Well I can tell you that I’ve taken part. I’m representing the North West, which is where I am originally from and it’s in celebration of the D-Day Landings anniversary. I will be doing my best to impress the judges so that I can go on to cook a four-course banquet which will be held at St Paul’s cathedral in June.
Running a restaurant is face paced anyway, how did you find it cooking in a competition environment.
The pressure is completely different. I’m used to working in high-pressured kitchens in my career, but then to have cameras and a microphone on and people constantly on your case is something new for me. Being able to cook the food you want to in the time limit is difficult too. You have an hour, but we worked out that by the time you’ve been pulled away for interviews or for the times you’re not allowed to turn your blender on because someone else is being interviewed – it’s probably only about 45 minutes.

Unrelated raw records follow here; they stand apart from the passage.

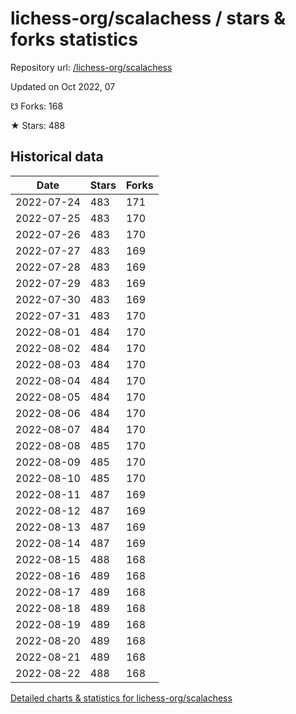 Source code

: # lichess-org/scalachess / stars & forks statistics

Repository url: [/lichess-org/scalachess](https://github.com/lichess-org/scalachess)

Updated on Oct 2022, 07

☋ Forks: 168

★ Stars: 488

## Historical data
| Date | Stars | Forks |
|------|-------|-------|
| 2022-07-24 | 483 | 171 | 
| 2022-07-25 | 483 | 170 | 
| 2022-07-26 | 483 | 170 | 
| 2022-07-27 | 483 | 169 | 
| 2022-07-28 | 483 | 169 | 
| 2022-07-29 | 483 | 169 | 
| 2022-07-30 | 483 | 169 | 
| 2022-07-31 | 483 | 170 | 
| 2022-08-01 | 484 | 170 | 
| 2022-08-02 | 484 | 170 | 
| 2022-08-03 | 484 | 170 | 
| 2022-08-04 | 484 | 170 | 
| 2022-08-05 | 484 | 170 | 
| 2022-08-06 | 484 | 170 | 
| 2022-08-07 | 484 | 170 | 
| 2022-08-08 | 485 | 170 | 
| 2022-08-09 | 485 | 170 | 
| 2022-08-10 | 485 | 170 | 
| 2022-08-11 | 487 | 169 | 
| 2022-08-12 | 487 | 169 | 
| 2022-08-13 | 487 | 169 | 
| 2022-08-14 | 487 | 169 | 
| 2022-08-15 | 488 | 168 | 
| 2022-08-16 | 489 | 168 | 
| 2022-08-17 | 489 | 168 | 
| 2022-08-18 | 489 | 168 | 
| 2022-08-19 | 489 | 168 | 
| 2022-08-20 | 489 | 168 | 
| 2022-08-21 | 489 | 168 | 
| 2022-08-22 | 488 | 168 | 


[Detailed charts & statistics for lichess-org/scalachess](https://reviewgithub.com/rep/lichess-org/scalachess)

When you’re under that kind of pressure, did you find yourself making silly mistakes?
I completely overcooked the beans on my main course but I didn’t react so I’m hoping it wasn’t picked up. But I haven’t seen the evidence yet, I’ll know tomorrow if I was found out or not.
Do you know yet what the judge’s comments were?

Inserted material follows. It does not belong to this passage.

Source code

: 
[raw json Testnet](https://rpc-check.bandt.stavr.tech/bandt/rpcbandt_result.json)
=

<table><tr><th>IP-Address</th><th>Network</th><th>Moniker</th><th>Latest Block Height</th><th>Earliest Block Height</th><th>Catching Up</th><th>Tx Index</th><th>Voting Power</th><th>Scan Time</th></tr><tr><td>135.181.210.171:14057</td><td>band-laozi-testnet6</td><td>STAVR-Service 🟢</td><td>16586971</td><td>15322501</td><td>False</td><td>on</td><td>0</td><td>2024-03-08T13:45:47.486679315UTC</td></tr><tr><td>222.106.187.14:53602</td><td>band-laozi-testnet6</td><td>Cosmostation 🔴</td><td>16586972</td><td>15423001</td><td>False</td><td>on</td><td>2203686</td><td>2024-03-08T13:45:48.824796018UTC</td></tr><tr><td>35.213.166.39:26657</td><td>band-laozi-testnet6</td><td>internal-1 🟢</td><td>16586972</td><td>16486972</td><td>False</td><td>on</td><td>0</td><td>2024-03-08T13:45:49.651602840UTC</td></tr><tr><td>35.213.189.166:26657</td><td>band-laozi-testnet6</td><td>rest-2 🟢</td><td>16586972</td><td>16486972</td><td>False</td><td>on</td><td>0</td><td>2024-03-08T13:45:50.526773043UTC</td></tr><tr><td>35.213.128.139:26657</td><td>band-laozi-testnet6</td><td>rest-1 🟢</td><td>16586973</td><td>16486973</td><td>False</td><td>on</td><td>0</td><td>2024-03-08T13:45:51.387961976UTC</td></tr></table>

No. I know what points I got and how I did for each course; some courses weren’t as good as others so it’s not going to be pleasant. We’re showing it in The Plough all this week and serving up the courses. So the idea is we do the starter Monday, Tuesday’s fish course, Wednesday’s main course and Thursday is the dessert and then we will serve all four courses on Friday – it’s just a bit of fun really. I’m not looking forward to finding out what the judges have to say.
So how did the opportunity arise for you to be on The Great British Menu?

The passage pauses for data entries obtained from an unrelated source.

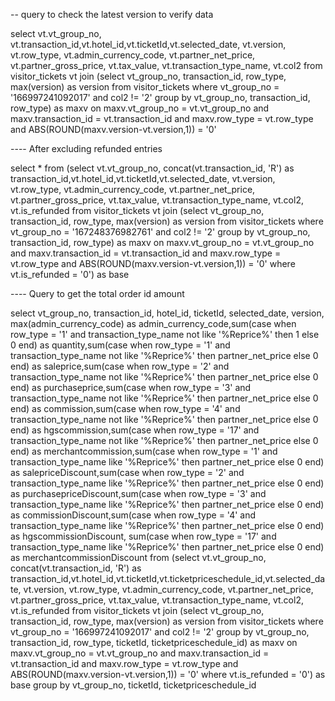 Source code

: -- query to check the latest version to verify data

select vt.vt_group_no, vt.transaction_id,vt.hotel_id,vt.ticketId,vt.selected_date, vt.version, vt.row_type, vt.admin_currency_code, vt.partner_net_price, vt.partner_gross_price, vt.tax_value, vt.transaction_type_name, vt.col2 from visitor_tickets vt join (select vt_group_no, transaction_id, row_type, max(version) as version from visitor_tickets where vt_group_no = '166997241092017' and col2 != '2' group by vt_group_no, transaction_id, row_type) as maxv on maxv.vt_group_no = vt.vt_group_no and maxv.transaction_id = vt.transaction_id and maxv.row_type = vt.row_type and ABS(ROUND(maxv.version-vt.version,1)) = '0' 


---- After excluding refunded entries

select * from (select vt.vt_group_no, concat(vt.transaction_id, 'R') as transaction_id,vt.hotel_id,vt.ticketId,vt.selected_date, vt.version, vt.row_type, vt.admin_currency_code, vt.partner_net_price, vt.partner_gross_price, vt.tax_value, vt.transaction_type_name, vt.col2, vt.is_refunded from visitor_tickets vt join (select vt_group_no, transaction_id, row_type, max(version) as version from visitor_tickets where vt_group_no = '167248376982761' and col2 != '2' group by vt_group_no, transaction_id, row_type) as maxv on maxv.vt_group_no = vt.vt_group_no and maxv.transaction_id = vt.transaction_id and maxv.row_type = vt.row_type and ABS(ROUND(maxv.version-vt.version,1)) = '0' where vt.is_refunded = '0') as base 


---- Query to get the total order id amount

select vt_group_no, transaction_id, hotel_id, ticketId, selected_date, version, max(admin_currency_code) as admin_currency_code,sum(case when row_type = '1' and transaction_type_name not like '%Reprice%' then 1 else 0 end) as quantity,sum(case when row_type = '1' and transaction_type_name not like '%Reprice%' then partner_net_price else 0 end) as saleprice,sum(case when row_type = '2' and transaction_type_name not like '%Reprice%' then partner_net_price else 0 end) as purchaseprice,sum(case when row_type = '3' and transaction_type_name not like '%Reprice%' then partner_net_price else 0 end) as commission,sum(case when row_type = '4' and transaction_type_name not like '%Reprice%' then partner_net_price else 0 end) as hgscommission,sum(case when row_type = '17' and transaction_type_name not like '%Reprice%' then partner_net_price else 0 end) as merchantcommission,sum(case when row_type = '1' and transaction_type_name like '%Reprice%' then partner_net_price else 0 end) as salepriceDiscount,sum(case when row_type = '2' and transaction_type_name like '%Reprice%' then partner_net_price else 0 end) as purchasepriceDiscount,sum(case when row_type = '3' and transaction_type_name like '%Reprice%' then partner_net_price else 0 end) as commissionDiscount,sum(case when row_type = '4' and transaction_type_name like '%Reprice%' then partner_net_price else 0 end) as hgscommissionDiscount,
sum(case when row_type = '17' and transaction_type_name like '%Reprice%' then partner_net_price else 0 end) as merchantcommissionDiscount  from (select vt.vt_group_no, concat(vt.transaction_id, 'R') as transaction_id,vt.hotel_id,vt.ticketId,vt.ticketpriceschedule_id,vt.selected_date, vt.version, vt.row_type, vt.admin_currency_code, vt.partner_net_price, vt.partner_gross_price, vt.tax_value, vt.transaction_type_name, vt.col2, vt.is_refunded from visitor_tickets vt join (select vt_group_no, transaction_id, row_type, max(version) as version from visitor_tickets where vt_group_no = '166997241092017' and col2 != '2' group by vt_group_no, transaction_id, row_type, ticketId, ticketpriceschedule_id) as maxv on maxv.vt_group_no = vt.vt_group_no and maxv.transaction_id = vt.transaction_id and maxv.row_type = vt.row_type and ABS(ROUND(maxv.version-vt.version,1)) = '0' where vt.is_refunded = '0') as base group by vt_group_no, ticketId, ticketpriceschedule_id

I’ve been pretty fortunate and have been asked for the past three years to do the show. The first year I was still looking for a pub and last year we’d just opened The Plough, so when they phoned me again for this year I said yes. It is a massive honour to do the brief for this year. The D-Day anniversary is quite personal to me. My wife’s Grandad was one of the first on Sword beach and I got a lot of inspiration from my wife’s Nan who is still alive. My Great-Uncle was killed on D-Day and so the brief this year touches everybody – it is a big honour to compete and try and win it.
Did you go back to the WW1 era for the dishes that you chose?
The dishes on the menu had to tell a story on a plate, they had to be of that era. However, I approached it from the perspective that they didn’t have a lot in that era. And because of what happened, because of D-Day and because of the bravery of the soldiers we now have the freedom to do what we want. I took the dishes from that era and brought them in to this century; which hopefully you’ll see over the course of this week.
And what about the presentation, did you find yourself hunting through vintage fairs and markets?
Yeah there was lots of stuff like that. My starter tonight comes in a ration box and I found an old anonymous war poem which I stuck to the inside of the lid. You can’t go out the judges and explain each dish so the presentation is really important.
Now you’re on TV are you ready for the title of celebrity chef?
For me I’m just a chef and I cook. Without my restaurant, without my pub I’ve not really got a lot so I don’t think I’d ever change to become a celebrity chef as such, it’s just not something that I want to do. I know that there is going to be 2 ½ million viewers watching The Great British Menu and that can only mean good things for The Plough.